Images are to be left out when the records below are printed word for word.
---+---
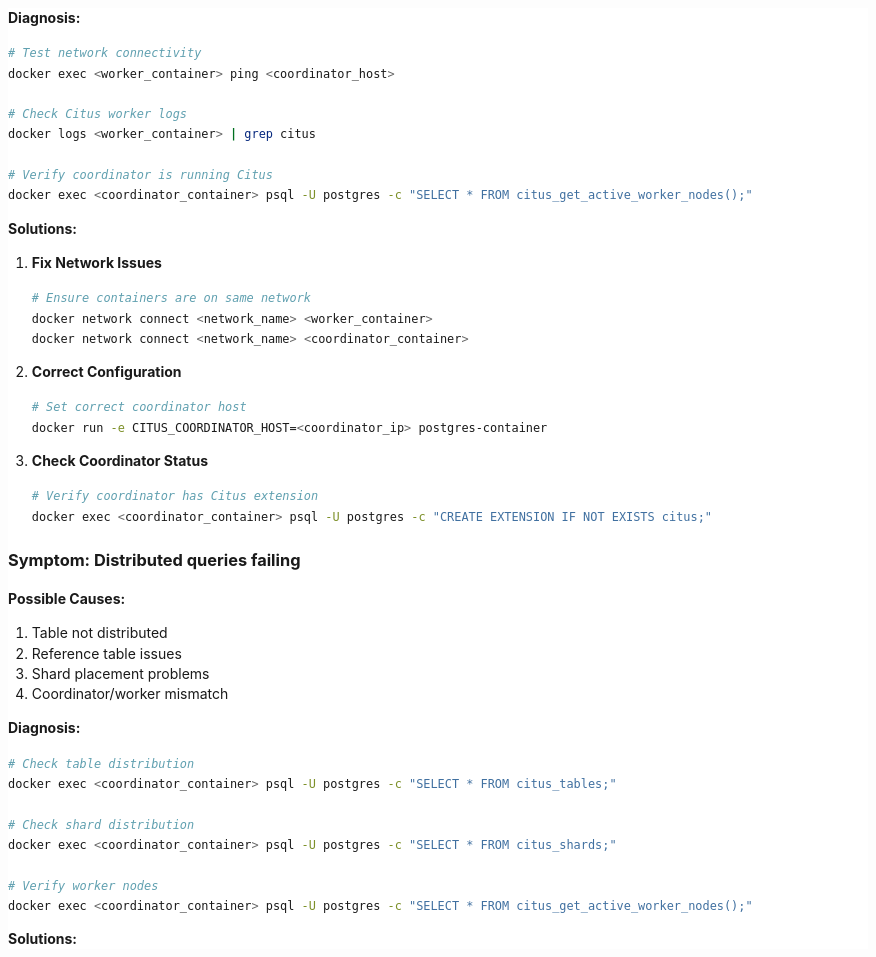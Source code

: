 **Diagnosis:**
```bash
# Test network connectivity
docker exec <worker_container> ping <coordinator_host>

# Check Citus worker logs
docker logs <worker_container> | grep citus

# Verify coordinator is running Citus
docker exec <coordinator_container> psql -U postgres -c "SELECT * FROM citus_get_active_worker_nodes();"
```

**Solutions:**

1. **Fix Network Issues**
   ```bash
   # Ensure containers are on same network
   docker network connect <network_name> <worker_container>
   docker network connect <network_name> <coordinator_container>
   ```

2. **Correct Configuration**
   ```bash
   # Set correct coordinator host
   docker run -e CITUS_COORDINATOR_HOST=<coordinator_ip> postgres-container
   ```

3. **Check Coordinator Status**
   ```bash
   # Verify coordinator has Citus extension
   docker exec <coordinator_container> psql -U postgres -c "CREATE EXTENSION IF NOT EXISTS citus;"
   ```

### Symptom: Distributed queries failing

**Possible Causes:**
1. Table not distributed
2. Reference table issues
3. Shard placement problems
4. Coordinator/worker mismatch

**Diagnosis:**
```bash
# Check table distribution
docker exec <coordinator_container> psql -U postgres -c "SELECT * FROM citus_tables;"

# Check shard distribution
docker exec <coordinator_container> psql -U postgres -c "SELECT * FROM citus_shards;"

# Verify worker nodes
docker exec <coordinator_container> psql -U postgres -c "SELECT * FROM citus_get_active_worker_nodes();"
```

**Solutions:**
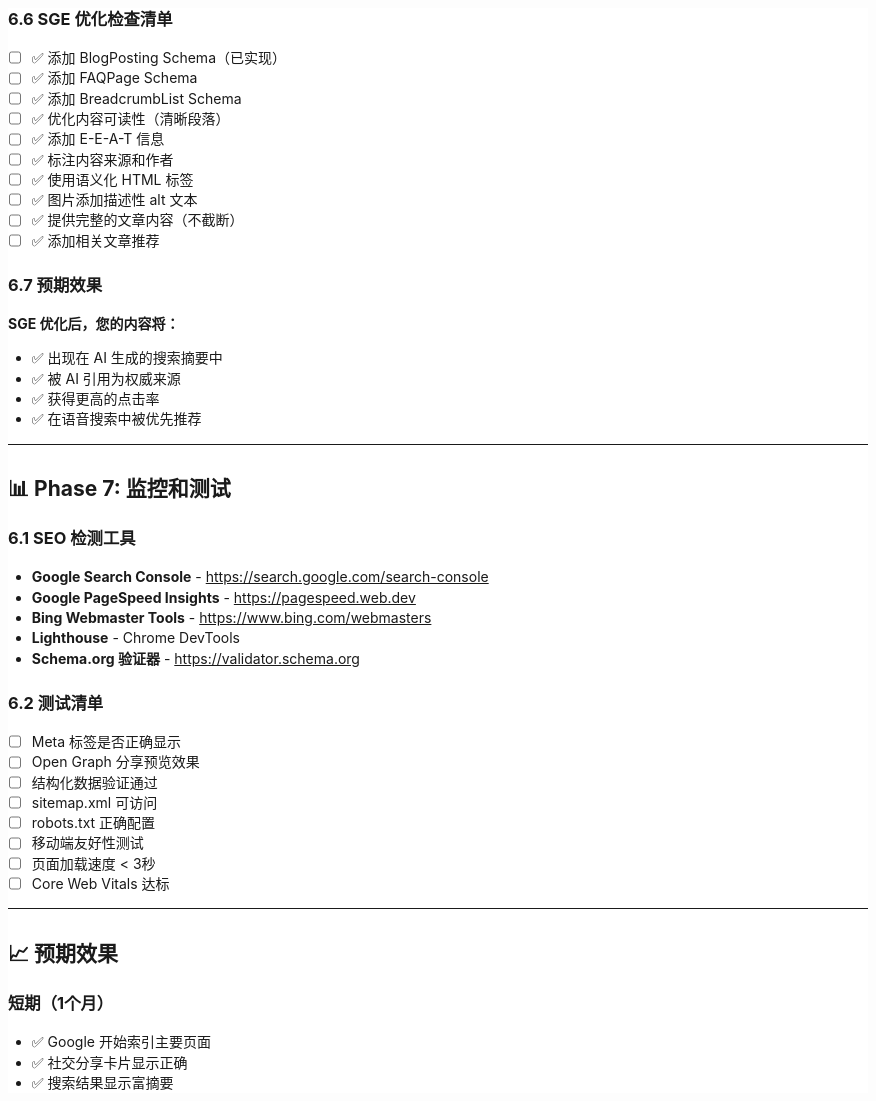 ### 6.6 SGE 优化检查清单

- [ ] ✅ 添加 BlogPosting Schema（已实现）
- [ ] ✅ 添加 FAQPage Schema
- [ ] ✅ 添加 BreadcrumbList Schema
- [ ] ✅ 优化内容可读性（清晰段落）
- [ ] ✅ 添加 E-E-A-T 信息
- [ ] ✅ 标注内容来源和作者
- [ ] ✅ 使用语义化 HTML 标签
- [ ] ✅ 图片添加描述性 alt 文本
- [ ] ✅ 提供完整的文章内容（不截断）
- [ ] ✅ 添加相关文章推荐

### 6.7 预期效果

**SGE 优化后，您的内容将：**
- ✅ 出现在 AI 生成的搜索摘要中
- ✅ 被 AI 引用为权威来源
- ✅ 获得更高的点击率
- ✅ 在语音搜索中被优先推荐

---

## 📊 Phase 7: 监控和测试

### 6.1 SEO 检测工具

- **Google Search Console** - https://search.google.com/search-console
- **Google PageSpeed Insights** - https://pagespeed.web.dev
- **Bing Webmaster Tools** - https://www.bing.com/webmasters
- **Lighthouse** - Chrome DevTools
- **Schema.org 验证器** - https://validator.schema.org

### 6.2 测试清单

- [ ] Meta 标签是否正确显示
- [ ] Open Graph 分享预览效果
- [ ] 结构化数据验证通过
- [ ] sitemap.xml 可访问
- [ ] robots.txt 正确配置
- [ ] 移动端友好性测试
- [ ] 页面加载速度 < 3秒
- [ ] Core Web Vitals 达标

---

## 📈 预期效果

### 短期（1个月）
- ✅ Google 开始索引主要页面
- ✅ 社交分享卡片显示正确
- ✅ 搜索结果显示富摘要
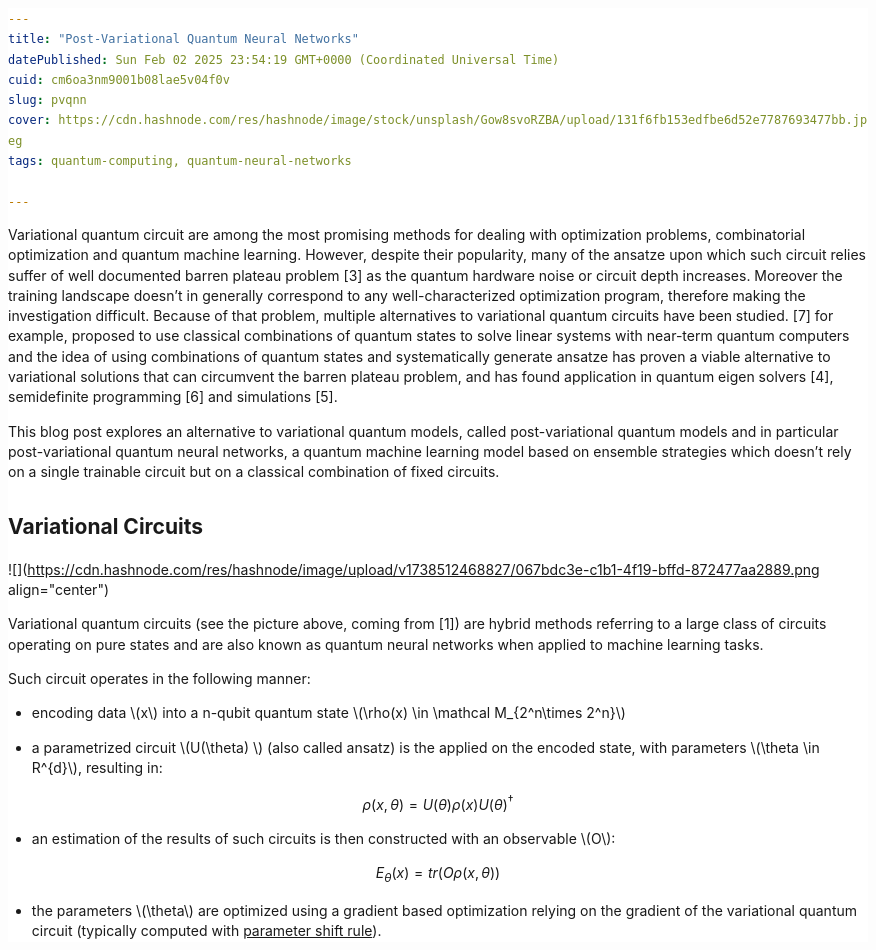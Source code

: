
 ```yaml
---
title: "Post-Variational Quantum Neural Networks"
datePublished: Sun Feb 02 2025 23:54:19 GMT+0000 (Coordinated Universal Time)
cuid: cm6oa3nm9001b08lae5v04f0v
slug: pvqnn
cover: https://cdn.hashnode.com/res/hashnode/image/stock/unsplash/Gow8svoRZBA/upload/131f6fb153edfbe6d52e7787693477bb.jpeg
tags: quantum-computing, quantum-neural-networks

---
```


Variational quantum circuit are among the most promising methods for dealing with optimization problems, combinatorial optimization and quantum machine learning. However, despite their popularity, many of the ansatze upon which such circuit relies suffer of well documented barren plateau problem \[3\] as the quantum hardware noise or circuit depth increases. Moreover the training landscape doesn’t in generally correspond to any well-characterized optimization program, therefore making the investigation difficult. Because of that problem, multiple alternatives to variational quantum circuits have been studied. \[7\] for example, proposed to use classical combinations of quantum states to solve linear systems with near-term quantum computers and the idea of using combinations of quantum states and systematically generate ansatze has proven a viable alternative to variational solutions that can circumvent the barren plateau problem, and has found application in quantum eigen solvers \[4\], semidefinite programming \[6\] and simulations \[5\].

This blog post explores an alternative to variational quantum models, called post-variational quantum models and in particular post-variational quantum neural networks, a quantum machine learning model based on ensemble strategies which doesn’t rely on a single trainable circuit but on a classical combination of fixed circuits.

## Variational Circuits

![](https://cdn.hashnode.com/res/hashnode/image/upload/v1738512468827/067bdc3e-c1b1-4f19-bffd-872477aa2889.png align="center")

Variational quantum circuits (see the picture above, coming from \[1\]) are hybrid methods referring to a large class of circuits operating on pure states and are also known as quantum neural networks when applied to machine learning tasks.

Such circuit operates in the following manner:

* encoding data \\(x\\) into a n-qubit quantum state \\(\rho(x) \in \mathcal M_{2^n\times 2^n}\\)
    
* a parametrized circuit \\(U(\theta) \\) (also called ansatz) is the applied on the encoded state, with parameters \\(\theta \in R^{d}\\), resulting in:
    

$$\rho(x, \theta) = U(\theta)\rho(x)U(\theta)^\dagger$$

* an estimation of the results of such circuits is then constructed with an observable \\(O\\):
    

$$E_\theta(x)= tr(O\rho(x, \theta))$$

* the parameters \\(\theta\\) are optimized using a gradient based optimization relying on the gradient of the variational quantum circuit (typically computed with [parameter shift rule](https://amm.zanotp.com/computing-gradients-of-quantum-circuits-using-parameter-shift-rule)).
---+---
→ Result
Source code

: **Diagnosis:**
```bash
# Test network connectivity
docker exec <worker_container> ping <coordinator_host>

# Check Citus worker logs
docker logs <worker_container> | grep citus

# Verify coordinator is running Citus
docker exec <coordinator_container> psql -U postgres -c "SELECT * FROM citus_get_active_worker_nodes();"
```

**Solutions:**

1. **Fix Network Issues**
   ```bash
   # Ensure containers are on same network
   docker network connect <network_name> <worker_container>
   docker network connect <network_name> <coordinator_container>
   ```

2. **Correct Configuration**
   ```bash
   # Set correct coordinator host
   docker run -e CITUS_COORDINATOR_HOST=<coordinator_ip> postgres-container
   ```

3. **Check Coordinator Status**
   ```bash
   # Verify coordinator has Citus extension
   docker exec <coordinator_container> psql -U postgres -c "CREATE EXTENSION IF NOT EXISTS citus;"
   ```

### Symptom: Distributed queries failing

**Possible Causes:**
1. Table not distributed
2. Reference table issues
3. Shard placement problems
4. Coordinator/worker mismatch

**Diagnosis:**
```bash
# Check table distribution
docker exec <coordinator_container> psql -U postgres -c "SELECT * FROM citus_tables;"

# Check shard distribution
docker exec <coordinator_container> psql -U postgres -c "SELECT * FROM citus_shards;"

# Verify worker nodes
docker exec <coordinator_container> psql -U postgres -c "SELECT * FROM citus_get_active_worker_nodes();"
```

**Solutions:**
 ### 6.6 SGE 优化检查清单

- [ ] ✅ 添加 BlogPosting Schema（已实现）
- [ ] ✅ 添加 FAQPage Schema
- [ ] ✅ 添加 BreadcrumbList Schema
- [ ] ✅ 优化内容可读性（清晰段落）
- [ ] ✅ 添加 E-E-A-T 信息
- [ ] ✅ 标注内容来源和作者
- [ ] ✅ 使用语义化 HTML 标签
- [ ] ✅ 图片添加描述性 alt 文本
- [ ] ✅ 提供完整的文章内容（不截断）
- [ ] ✅ 添加相关文章推荐

### 6.7 预期效果

**SGE 优化后，您的内容将：**
- ✅ 出现在 AI 生成的搜索摘要中
- ✅ 被 AI 引用为权威来源
- ✅ 获得更高的点击率
- ✅ 在语音搜索中被优先推荐

---

## 📊 Phase 7: 监控和测试

### 6.1 SEO 检测工具

- **Google Search Console** - https://search.google.com/search-console
- **Google PageSpeed Insights** - https://pagespeed.web.dev
- **Bing Webmaster Tools** - https://www.bing.com/webmasters
- **Lighthouse** - Chrome DevTools
- **Schema.org 验证器** - https://validator.schema.org

### 6.2 测试清单

- [ ] Meta 标签是否正确显示
- [ ] Open Graph 分享预览效果
- [ ] 结构化数据验证通过
- [ ] sitemap.xml 可访问
- [ ] robots.txt 正确配置
- [ ] 移动端友好性测试
- [ ] 页面加载速度 < 3秒
- [ ] Core Web Vitals 达标

---

## 📈 预期效果

### 短期（1个月）
- ✅ Google 开始索引主要页面
- ✅ 社交分享卡片显示正确
- ✅ 搜索结果显示富摘要
Source code

:
 ```yaml
---
title: "Post-Variational Quantum Neural Networks"
datePublished: Sun Feb 02 2025 23:54:19 GMT+0000 (Coordinated Universal Time)
cuid: cm6oa3nm9001b08lae5v04f0v
slug: pvqnn
cover: https://cdn.hashnode.com/res/hashnode/image/stock/unsplash/Gow8svoRZBA/upload/131f6fb153edfbe6d52e7787693477bb.jpeg
tags: quantum-computing, quantum-neural-networks

---
```


Variational quantum circuit are among the most promising methods for dealing with optimization problems, combinatorial optimization and quantum machine learning. However, despite their popularity, many of the ansatze upon which such circuit relies suffer of well documented barren plateau problem \[3\] as the quantum hardware noise or circuit depth increases. Moreover the training landscape doesn’t in generally correspond to any well-characterized optimization program, therefore making the investigation difficult. Because of that problem, multiple alternatives to variational quantum circuits have been studied. \[7\] for example, proposed to use classical combinations of quantum states to solve linear systems with near-term quantum computers and the idea of using combinations of quantum states and systematically generate ansatze has proven a viable alternative to variational solutions that can circumvent the barren plateau problem, and has found application in quantum eigen solvers \[4\], semidefinite programming \[6\] and simulations \[5\].

This blog post explores an alternative to variational quantum models, called post-variational quantum models and in particular post-variational quantum neural networks, a quantum machine learning model based on ensemble strategies which doesn’t rely on a single trainable circuit but on a classical combination of fixed circuits.

## Variational Circuits

![](https://cdn.hashnode.com/res/hashnode/image/upload/v1738512468827/067bdc3e-c1b1-4f19-bffd-872477aa2889.png align="center")

Variational quantum circuits (see the picture above, coming from \[1\]) are hybrid methods referring to a large class of circuits operating on pure states and are also known as quantum neural networks when applied to machine learning tasks.

Such circuit operates in the following manner:

* encoding data \\(x\\) into a n-qubit quantum state \\(\rho(x) \in \mathcal M_{2^n\times 2^n}\\)
    
* a parametrized circuit \\(U(\theta) \\) (also called ansatz) is the applied on the encoded state, with parameters \\(\theta \in R^{d}\\), resulting in:
    

$$\rho(x, \theta) = U(\theta)\rho(x)U(\theta)^\dagger$$

* an estimation of the results of such circuits is then constructed with an observable \\(O\\):
    

$$E_\theta(x)= tr(O\rho(x, \theta))$$

* the parameters \\(\theta\\) are optimized using a gradient based optimization relying on the gradient of the variational quantum circuit (typically computed with [parameter shift rule](https://amm.zanotp.com/computing-gradients-of-quantum-circuits-using-parameter-shift-rule)).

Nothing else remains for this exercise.